GM has been running 24-hour, seven-days-a-week trials of autonomous vehicles in the city of San Francisco and recently began offering customers the chance to hail a ride without a driver.
The rides can be booked between the hours of 10.30pm and 5.30am, as long as the hailing point and destination are within an 11km by 11km area where the roads have been mapped for driverless vehicles.
The company says hundreds of people have taken the rides and feedback has been overwhelmingly positive.
While San Francisco is the most developed test area, GM is also looking at eventually offering limited driverless ride hailing in Dubai and Tokyo.
It also has a driverless trial of door-to-door contactless delivery vehicles in Arizona, although those vehicles still require driver supervision.
The technology is being co-developed with a tech start-up called Cruise, which is 80 per cent owned by the carmaker.
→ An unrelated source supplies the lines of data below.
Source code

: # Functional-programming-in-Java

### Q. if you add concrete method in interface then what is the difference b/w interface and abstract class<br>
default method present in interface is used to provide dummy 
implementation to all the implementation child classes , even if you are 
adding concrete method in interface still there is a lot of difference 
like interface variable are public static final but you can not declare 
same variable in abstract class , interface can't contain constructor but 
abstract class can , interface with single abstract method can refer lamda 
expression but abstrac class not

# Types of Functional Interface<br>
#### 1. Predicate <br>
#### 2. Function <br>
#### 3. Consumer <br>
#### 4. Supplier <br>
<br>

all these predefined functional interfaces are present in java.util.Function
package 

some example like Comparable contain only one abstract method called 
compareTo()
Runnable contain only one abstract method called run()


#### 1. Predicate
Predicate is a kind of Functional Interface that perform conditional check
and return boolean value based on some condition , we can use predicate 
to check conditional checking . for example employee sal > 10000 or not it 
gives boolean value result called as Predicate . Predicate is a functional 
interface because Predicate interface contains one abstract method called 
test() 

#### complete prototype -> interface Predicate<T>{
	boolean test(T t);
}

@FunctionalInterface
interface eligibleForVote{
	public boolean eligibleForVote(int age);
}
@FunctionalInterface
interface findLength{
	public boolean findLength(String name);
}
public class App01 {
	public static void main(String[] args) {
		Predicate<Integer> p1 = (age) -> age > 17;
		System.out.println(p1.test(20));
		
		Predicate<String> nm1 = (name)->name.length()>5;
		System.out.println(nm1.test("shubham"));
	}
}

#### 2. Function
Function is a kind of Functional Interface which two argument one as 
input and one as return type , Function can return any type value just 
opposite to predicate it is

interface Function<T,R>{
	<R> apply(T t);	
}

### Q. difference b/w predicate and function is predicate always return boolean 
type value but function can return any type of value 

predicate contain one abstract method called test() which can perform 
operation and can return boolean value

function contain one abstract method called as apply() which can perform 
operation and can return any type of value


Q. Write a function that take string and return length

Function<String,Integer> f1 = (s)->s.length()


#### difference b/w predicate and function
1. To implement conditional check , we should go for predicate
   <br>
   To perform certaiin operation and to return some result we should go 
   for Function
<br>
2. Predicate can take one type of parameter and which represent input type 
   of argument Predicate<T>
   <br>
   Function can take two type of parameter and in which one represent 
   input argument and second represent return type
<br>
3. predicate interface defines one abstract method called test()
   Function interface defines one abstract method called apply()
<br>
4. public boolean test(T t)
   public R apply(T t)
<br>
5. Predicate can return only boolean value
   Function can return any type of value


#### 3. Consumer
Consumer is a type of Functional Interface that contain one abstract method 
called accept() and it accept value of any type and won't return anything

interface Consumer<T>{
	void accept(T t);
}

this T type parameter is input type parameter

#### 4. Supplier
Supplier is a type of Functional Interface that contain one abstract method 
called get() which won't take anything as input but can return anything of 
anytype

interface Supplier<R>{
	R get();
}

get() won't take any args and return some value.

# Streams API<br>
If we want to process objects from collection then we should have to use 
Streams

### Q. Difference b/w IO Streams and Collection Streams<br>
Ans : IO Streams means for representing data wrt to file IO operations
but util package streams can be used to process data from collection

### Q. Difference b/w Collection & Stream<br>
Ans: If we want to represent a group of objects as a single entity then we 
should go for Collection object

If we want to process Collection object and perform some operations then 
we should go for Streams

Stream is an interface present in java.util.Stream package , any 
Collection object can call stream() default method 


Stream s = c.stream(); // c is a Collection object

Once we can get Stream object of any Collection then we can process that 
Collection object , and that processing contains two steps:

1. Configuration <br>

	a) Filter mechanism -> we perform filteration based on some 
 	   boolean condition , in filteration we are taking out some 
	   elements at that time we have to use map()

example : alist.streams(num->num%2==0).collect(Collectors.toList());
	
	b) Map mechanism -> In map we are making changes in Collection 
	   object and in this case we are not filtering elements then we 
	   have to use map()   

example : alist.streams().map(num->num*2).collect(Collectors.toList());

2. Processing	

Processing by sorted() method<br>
Cruise is developing a six-seater ride-share vehicle called the Origin, which doesn’t have a steering wheel.
Prashanthi Raman, vice president of global government affairs at Cruise, says the filing with the National Highway Traffic Safety Administration will ensure the rollout of the technology isn’t hindered by red tape.
“The legislation and regulations aren’t there yet, our program and technology is,” she says.
Raman says autonomous vehicle regulations are like “patchwork” with different states and cities having different rules and laws. Uniform federal laws are also needed.
“It is a process that has been started. We’re first to do it so it has taken much longer,” she says.
Raman says “the plan is to be comparable to ride-sharing” on pricing, but as the fleet continues to grow it will “will help drive the costs down even further”.
The filing will also ask for changes in rules on windscreen wipers, which aren’t needed, and heavy window tinting, which isn’t allowed at the moment.
While many car companies – most notably Tesla – have spruiked driverless vehicles, none has come close to delivering a final product. After an initial blaze of publicity, the industry appears to have gone quiet on the technology.
The GM vehicles have an elaborate array of cameras, lidar and radar sensors on the roof and around the car. The cameras can spot pedestrians and cyclists and read road signs, while the lidar creates a 3D view of the car’s surroundings and radar measures the speed and trajectory of moving objects.
The cars have what the industry classifies as level 4 autonomous driving, which basically means they can operate without a driver in a controlled environment.
Most experts believe that true autonomous driving – called level 5 – is more than a decade away.
There have been accidents with the cars during the Cruise program, although the brand says they were caused by other drivers in the majority of cases. No severe accidents have been recorded.
GM says autonomous vehicles have the ability to cut the road toll while also reducing pollution and congestion.
The current autonomous fleet is based on the existing Chevrolet Bolt EV, but GM expects the Origin to launch next year.
The Origin can take six passengers sitting three-abreast facing each other.
There are still constraints with the vehicles. Bad weather such as fog and rain can interfere with the car’s sensors and cameras. If bad weather develops the car will recognise it and execute a controlled stop.
The maximum speed for driverless cars is about 40km/h.
Raman cautions that the rollout of driverless technology will be a lengthy, complicated process, as different countries have different traffic environments, languages and even driving styles.
She says it’s not the sort of technology where a “cookie-cutter”, one-size-fits-all approach will work.
“As much as we want it everywhere tomorrow, there’s a lot of work to be done,” she says.